NICOSIA, Cyprus—Cyprus lawmakers on Monday agreed to amend the language of legislation pending in the parliament, which would criminalize the denial of the genocide, stipulating that the said genocide must have been recognized by the legislature, reported the Cyprus Mail.
The matter is fundamentally about the Armenian Genocide, and resurfaced last week due to the upcoming visit to Cyprus of the speaker of the Armenian National Assembly to mark the 100th anniversary of the Armenian genocide.
As it stands, the law states that denial of crimes against humanity and genocide is a criminal offence only where the crime in question has been recognized by irrevocable decision of an international court.
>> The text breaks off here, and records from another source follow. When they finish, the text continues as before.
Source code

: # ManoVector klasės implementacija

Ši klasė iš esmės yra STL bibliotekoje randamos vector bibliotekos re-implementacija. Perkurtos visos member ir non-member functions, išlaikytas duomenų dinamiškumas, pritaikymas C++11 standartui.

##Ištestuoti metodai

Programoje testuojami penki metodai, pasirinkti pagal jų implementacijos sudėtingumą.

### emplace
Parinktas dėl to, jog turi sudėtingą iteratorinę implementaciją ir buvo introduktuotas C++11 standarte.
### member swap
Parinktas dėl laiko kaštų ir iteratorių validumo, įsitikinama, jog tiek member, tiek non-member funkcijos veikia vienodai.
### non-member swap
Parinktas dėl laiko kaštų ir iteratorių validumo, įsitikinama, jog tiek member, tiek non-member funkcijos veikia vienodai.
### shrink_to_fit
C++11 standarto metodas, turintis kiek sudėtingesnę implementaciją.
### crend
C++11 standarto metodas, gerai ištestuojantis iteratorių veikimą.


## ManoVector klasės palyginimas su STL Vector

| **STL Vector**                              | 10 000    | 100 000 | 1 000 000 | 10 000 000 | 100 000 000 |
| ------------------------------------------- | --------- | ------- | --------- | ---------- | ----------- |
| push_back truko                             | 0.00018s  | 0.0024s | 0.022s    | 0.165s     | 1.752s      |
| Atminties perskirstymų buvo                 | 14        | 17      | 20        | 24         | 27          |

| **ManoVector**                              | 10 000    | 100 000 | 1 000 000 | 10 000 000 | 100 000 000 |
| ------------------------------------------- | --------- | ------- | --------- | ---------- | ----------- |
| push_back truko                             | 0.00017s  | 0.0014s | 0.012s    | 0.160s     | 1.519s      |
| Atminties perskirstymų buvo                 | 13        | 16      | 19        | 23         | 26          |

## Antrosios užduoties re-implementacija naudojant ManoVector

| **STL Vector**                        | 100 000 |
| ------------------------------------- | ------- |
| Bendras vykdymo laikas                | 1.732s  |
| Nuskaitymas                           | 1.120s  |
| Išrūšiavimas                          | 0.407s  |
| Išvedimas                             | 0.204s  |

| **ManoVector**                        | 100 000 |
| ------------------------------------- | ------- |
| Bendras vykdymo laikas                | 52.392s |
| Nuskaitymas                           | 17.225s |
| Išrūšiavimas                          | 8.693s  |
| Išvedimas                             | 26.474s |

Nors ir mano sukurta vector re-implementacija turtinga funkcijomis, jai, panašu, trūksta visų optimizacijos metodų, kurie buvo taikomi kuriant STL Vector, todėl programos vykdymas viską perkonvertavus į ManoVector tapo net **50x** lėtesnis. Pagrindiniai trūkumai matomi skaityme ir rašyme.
Cyprus is among 22 countries that have recognized the Armenian genocide
House Speaker Yiannakis Omirou was keen to add a clause to the legislation, making genocide denial a criminal offence whether it has been recognized by an international court or by a resolution of the Cyprus parliament.
Following debate at the House legal affairs committee on Monday, the parties took on board Omirou’s legislative proposal, but with a modification – denial of genocide will constitute a criminal offence only where the House resolution recognizing that genocide was unanimous.
Omirou had wanted the law amended before or during the visit here by Galust Sahakyan, speaker of the Armenian National Assembly.
Sources from the ruling DISY party told the Mail that the House may hold an extraordinary session of the plenum on Thursday morning, before the scheduled plenary, to pass the legal amendment.
Sahakyan, due on the island on Wednesday, is on Thursday afternoon scheduled to address the House of Representatives.
Cyprus was the first European country (and the second worldwide, after Uruguay) to officially recognise the Armenian genocide. On April 24, 1975, Resolution 36 was voted unanimously by the House of Representatives.
Given that decision was unanimous, the criminalization amendment now being proposed should automatically apply to the Armenian Genocide.
Under the law, the denial or “flagrant downgrading” of recognised war crimes, crimes against humanity and genocide, provided the crime has been recognised by an international court, is punishable by up to five years imprisonment and/or a fine of 10,000 euros or $ 10740.40.